A veces, más de las que estamos dispuestos a reconocer, nos dedicamos a juzgar a los demás.
Y no hablo de juzgarles por su etnia, condición sexual o creencias, esto me daría para 20 artículos a parte. Hablo de juzgar a las personas con las que nos topamos por sus actos.
Si alguien no se ajusta a nuestras expectativas, a lo que haríamos nosotros o a lo que nos parece normal, nos dedicamos a colgarle cualquier etiqueta y ponerlo en una lista negra. A veces temporal, otras permanente.
Maldita tendencia la nuestra de marcar la línea del bien y del mal.
Esperamos demasiado en base a nuestros estándares.
Y sí, yo también tengo que declararme culpable. Porque aún no he sido capaz de deshacerme de mis propios prejuicios.

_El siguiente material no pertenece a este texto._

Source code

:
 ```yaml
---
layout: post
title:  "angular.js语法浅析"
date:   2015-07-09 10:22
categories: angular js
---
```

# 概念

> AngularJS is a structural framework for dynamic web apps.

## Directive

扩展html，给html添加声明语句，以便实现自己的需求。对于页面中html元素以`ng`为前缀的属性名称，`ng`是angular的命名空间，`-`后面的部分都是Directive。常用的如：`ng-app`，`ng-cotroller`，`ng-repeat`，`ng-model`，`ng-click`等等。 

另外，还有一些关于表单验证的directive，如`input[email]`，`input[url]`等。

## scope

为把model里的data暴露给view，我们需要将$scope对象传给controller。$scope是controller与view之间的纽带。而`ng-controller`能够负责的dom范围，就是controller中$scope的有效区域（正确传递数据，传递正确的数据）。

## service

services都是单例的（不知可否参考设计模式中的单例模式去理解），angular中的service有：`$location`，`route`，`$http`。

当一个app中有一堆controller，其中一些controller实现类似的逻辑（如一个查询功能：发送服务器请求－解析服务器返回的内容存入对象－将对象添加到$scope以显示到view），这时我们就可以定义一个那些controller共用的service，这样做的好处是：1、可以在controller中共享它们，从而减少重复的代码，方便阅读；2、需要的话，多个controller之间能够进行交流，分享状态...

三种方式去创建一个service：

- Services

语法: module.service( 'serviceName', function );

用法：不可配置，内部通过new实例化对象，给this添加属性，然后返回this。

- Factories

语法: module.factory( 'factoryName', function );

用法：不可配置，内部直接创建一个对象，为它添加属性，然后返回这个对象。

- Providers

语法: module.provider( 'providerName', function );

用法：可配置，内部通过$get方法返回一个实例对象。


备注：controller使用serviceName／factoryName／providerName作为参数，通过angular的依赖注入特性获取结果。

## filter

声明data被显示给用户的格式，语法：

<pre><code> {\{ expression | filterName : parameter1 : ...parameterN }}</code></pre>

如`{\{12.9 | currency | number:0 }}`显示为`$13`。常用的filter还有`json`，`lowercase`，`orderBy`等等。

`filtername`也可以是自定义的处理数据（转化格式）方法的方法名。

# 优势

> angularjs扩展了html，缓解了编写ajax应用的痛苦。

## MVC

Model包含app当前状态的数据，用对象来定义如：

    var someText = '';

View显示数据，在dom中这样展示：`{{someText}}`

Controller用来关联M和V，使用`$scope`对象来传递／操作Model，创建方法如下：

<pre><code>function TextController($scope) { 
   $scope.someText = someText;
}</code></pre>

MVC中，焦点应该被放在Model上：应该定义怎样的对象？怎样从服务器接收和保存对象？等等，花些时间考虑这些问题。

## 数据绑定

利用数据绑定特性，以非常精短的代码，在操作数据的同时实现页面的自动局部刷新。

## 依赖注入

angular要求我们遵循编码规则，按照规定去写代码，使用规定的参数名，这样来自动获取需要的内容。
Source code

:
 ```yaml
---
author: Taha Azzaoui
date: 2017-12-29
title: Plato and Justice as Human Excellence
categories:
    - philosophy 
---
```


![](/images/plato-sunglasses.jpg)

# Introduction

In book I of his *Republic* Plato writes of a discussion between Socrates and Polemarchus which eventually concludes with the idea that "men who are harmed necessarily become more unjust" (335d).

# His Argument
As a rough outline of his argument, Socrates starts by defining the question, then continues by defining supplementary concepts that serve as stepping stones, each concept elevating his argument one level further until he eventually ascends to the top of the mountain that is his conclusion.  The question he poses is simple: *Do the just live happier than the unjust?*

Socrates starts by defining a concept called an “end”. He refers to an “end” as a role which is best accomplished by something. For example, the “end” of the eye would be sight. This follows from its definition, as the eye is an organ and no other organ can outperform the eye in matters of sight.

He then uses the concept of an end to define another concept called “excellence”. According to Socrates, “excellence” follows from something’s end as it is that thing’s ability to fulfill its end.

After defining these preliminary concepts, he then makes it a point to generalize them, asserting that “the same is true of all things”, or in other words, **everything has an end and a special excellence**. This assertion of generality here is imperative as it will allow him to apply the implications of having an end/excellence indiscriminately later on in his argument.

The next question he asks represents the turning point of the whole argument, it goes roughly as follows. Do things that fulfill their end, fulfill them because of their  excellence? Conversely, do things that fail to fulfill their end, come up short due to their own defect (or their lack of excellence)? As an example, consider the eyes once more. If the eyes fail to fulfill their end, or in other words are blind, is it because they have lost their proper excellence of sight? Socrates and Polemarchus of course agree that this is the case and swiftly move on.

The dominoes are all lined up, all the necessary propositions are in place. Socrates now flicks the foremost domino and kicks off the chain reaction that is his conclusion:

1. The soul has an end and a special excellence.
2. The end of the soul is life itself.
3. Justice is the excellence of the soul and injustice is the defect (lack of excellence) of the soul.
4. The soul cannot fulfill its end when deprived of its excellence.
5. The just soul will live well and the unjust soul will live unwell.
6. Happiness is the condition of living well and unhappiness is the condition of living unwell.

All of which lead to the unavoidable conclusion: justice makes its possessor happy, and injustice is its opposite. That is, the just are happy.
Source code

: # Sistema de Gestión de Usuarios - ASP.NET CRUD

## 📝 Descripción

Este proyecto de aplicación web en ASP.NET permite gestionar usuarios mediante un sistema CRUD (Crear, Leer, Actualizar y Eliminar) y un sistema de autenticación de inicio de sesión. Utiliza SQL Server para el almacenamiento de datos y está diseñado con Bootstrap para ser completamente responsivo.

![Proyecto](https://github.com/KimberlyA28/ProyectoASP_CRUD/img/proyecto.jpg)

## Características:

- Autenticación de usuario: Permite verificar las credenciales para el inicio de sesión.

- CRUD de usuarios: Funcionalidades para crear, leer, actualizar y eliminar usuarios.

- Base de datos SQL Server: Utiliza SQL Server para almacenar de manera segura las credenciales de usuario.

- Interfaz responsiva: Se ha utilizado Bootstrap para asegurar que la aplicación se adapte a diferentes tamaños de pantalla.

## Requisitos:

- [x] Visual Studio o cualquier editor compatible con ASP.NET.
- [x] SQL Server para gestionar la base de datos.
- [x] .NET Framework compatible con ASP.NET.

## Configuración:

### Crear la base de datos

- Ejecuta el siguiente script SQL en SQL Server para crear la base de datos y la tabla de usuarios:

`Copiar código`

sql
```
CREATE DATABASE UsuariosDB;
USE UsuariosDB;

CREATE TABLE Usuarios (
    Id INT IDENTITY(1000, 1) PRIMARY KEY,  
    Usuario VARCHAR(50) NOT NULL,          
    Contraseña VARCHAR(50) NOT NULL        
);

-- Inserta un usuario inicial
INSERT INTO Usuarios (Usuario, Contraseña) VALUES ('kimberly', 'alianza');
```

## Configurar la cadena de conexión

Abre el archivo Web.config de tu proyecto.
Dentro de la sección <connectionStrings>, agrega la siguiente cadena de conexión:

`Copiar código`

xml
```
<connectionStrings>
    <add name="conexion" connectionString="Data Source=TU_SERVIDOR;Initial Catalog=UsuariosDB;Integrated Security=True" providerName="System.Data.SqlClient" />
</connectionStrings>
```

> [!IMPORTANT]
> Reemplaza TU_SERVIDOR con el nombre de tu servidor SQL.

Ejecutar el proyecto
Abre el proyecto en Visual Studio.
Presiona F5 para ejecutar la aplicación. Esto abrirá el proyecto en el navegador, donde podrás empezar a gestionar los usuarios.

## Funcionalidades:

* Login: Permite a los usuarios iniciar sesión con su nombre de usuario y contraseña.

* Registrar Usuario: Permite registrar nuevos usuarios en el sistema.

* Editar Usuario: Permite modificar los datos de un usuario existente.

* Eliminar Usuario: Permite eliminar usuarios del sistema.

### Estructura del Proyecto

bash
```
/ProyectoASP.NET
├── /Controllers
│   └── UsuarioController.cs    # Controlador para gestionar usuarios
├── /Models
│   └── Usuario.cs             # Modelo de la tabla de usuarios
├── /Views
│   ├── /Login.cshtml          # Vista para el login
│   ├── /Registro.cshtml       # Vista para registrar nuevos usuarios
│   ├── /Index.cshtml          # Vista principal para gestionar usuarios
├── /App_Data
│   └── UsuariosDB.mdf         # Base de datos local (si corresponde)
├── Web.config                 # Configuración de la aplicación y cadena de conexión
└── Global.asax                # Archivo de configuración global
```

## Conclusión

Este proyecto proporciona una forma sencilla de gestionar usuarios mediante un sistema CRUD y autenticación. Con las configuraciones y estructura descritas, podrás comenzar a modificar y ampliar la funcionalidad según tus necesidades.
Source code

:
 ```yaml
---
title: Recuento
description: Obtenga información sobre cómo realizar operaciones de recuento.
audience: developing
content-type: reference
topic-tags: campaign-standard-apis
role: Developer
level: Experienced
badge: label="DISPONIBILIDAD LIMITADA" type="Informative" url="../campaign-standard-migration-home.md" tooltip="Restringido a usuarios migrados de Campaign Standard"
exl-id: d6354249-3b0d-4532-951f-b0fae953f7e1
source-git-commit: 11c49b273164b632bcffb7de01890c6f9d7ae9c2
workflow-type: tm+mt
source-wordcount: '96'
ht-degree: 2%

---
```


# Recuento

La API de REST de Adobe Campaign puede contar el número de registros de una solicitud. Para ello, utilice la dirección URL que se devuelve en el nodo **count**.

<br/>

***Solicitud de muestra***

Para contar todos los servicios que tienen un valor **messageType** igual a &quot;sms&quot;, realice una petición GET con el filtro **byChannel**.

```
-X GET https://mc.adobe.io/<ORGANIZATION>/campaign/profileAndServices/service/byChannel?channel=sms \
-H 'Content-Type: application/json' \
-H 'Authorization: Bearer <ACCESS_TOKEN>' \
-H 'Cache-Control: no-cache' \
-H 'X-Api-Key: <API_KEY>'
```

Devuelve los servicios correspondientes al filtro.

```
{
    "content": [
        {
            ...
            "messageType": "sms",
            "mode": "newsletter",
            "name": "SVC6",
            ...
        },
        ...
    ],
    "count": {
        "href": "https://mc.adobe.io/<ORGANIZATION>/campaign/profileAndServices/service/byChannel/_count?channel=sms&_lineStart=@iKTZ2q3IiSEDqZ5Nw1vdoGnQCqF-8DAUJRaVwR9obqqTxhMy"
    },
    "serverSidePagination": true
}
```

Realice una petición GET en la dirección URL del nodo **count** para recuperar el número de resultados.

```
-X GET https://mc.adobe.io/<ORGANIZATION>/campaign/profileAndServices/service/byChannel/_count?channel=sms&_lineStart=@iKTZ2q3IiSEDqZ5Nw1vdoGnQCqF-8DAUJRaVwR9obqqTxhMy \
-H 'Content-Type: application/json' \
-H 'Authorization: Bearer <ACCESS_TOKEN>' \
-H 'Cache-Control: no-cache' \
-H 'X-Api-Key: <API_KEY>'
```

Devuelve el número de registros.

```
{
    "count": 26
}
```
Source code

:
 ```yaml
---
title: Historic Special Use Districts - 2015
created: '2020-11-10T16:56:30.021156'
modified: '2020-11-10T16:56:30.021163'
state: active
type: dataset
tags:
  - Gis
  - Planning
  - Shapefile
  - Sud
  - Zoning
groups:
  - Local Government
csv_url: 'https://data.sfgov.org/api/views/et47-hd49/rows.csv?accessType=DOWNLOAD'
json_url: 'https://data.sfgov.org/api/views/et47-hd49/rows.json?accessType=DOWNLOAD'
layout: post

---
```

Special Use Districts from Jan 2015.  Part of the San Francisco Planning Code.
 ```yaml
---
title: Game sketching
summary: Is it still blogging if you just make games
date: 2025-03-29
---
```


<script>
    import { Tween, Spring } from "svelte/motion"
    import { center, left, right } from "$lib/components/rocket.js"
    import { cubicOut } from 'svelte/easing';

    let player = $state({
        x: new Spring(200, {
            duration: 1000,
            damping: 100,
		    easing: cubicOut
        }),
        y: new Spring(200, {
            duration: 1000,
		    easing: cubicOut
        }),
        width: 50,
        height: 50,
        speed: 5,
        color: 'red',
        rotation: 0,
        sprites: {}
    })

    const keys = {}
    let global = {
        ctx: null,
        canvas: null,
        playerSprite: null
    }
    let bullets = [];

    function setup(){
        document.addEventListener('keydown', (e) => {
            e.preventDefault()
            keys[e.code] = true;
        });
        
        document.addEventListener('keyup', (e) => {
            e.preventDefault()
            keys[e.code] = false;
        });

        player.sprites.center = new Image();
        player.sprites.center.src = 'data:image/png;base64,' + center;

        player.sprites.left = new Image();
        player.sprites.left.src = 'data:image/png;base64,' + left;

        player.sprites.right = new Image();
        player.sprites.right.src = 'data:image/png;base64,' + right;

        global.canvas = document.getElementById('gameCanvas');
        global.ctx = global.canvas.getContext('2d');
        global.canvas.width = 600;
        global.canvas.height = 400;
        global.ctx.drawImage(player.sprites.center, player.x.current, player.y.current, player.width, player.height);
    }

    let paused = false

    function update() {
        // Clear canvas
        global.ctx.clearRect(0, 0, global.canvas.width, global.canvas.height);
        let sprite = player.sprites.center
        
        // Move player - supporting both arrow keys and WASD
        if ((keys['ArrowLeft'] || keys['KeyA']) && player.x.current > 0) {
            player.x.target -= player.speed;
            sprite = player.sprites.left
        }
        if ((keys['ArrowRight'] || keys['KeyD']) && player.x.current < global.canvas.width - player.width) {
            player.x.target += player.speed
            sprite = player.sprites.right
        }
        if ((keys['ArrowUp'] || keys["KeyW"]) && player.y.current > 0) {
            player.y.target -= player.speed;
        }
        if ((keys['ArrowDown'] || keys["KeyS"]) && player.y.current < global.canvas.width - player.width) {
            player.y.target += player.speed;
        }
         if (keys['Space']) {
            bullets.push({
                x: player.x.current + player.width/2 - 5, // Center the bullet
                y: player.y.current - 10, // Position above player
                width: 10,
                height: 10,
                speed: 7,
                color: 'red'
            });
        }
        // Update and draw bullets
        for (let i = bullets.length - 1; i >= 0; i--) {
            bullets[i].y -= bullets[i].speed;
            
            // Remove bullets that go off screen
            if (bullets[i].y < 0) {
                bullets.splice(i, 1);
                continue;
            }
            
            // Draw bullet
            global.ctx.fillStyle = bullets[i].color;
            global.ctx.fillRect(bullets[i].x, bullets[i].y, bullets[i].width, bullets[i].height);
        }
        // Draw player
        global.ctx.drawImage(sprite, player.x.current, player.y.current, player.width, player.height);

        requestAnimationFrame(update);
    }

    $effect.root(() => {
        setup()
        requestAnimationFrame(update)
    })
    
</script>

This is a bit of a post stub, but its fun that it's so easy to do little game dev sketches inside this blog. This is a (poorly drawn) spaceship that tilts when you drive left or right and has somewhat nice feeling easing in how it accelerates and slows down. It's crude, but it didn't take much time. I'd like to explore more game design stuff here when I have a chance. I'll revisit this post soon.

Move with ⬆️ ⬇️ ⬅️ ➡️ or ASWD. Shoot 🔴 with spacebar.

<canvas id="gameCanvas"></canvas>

No obstante, estoy en ello.
No puedo juzgar a nadie porque no tengo ni puñetera idea de lo que ha vivido ni de qué experiencias lleva encima. Es muy fácil quejarse o criticar algo. El camino sencillo. La vía cómoda.
Lo difícil es intentar comprender a alguien, a pesar de que se salga o rompa nuestros esquemas.
¿Qué experiencias vitales le han llevado a ese punto? Esa es la pregunta a partir de la que, quizás, podemos llegar a empatizar con alguien y dejar de poner cruces a tutiplen.
E intentar empatizar con alguien no significa que vayas a ser capaz de justificar sus actos. Pero alomejor puedes sentir compasión.
Quizás, sin entenderlo, puedes aceptarlo.
Porque, al fin y al cabo, todos llevamos maletas cargadas de experiencias que, a ratos, nos hacen perder el norte y actuar de forma reprochable.
Y quién no, que tire la primera piedra y me cuente su historia. Seré toda oídos.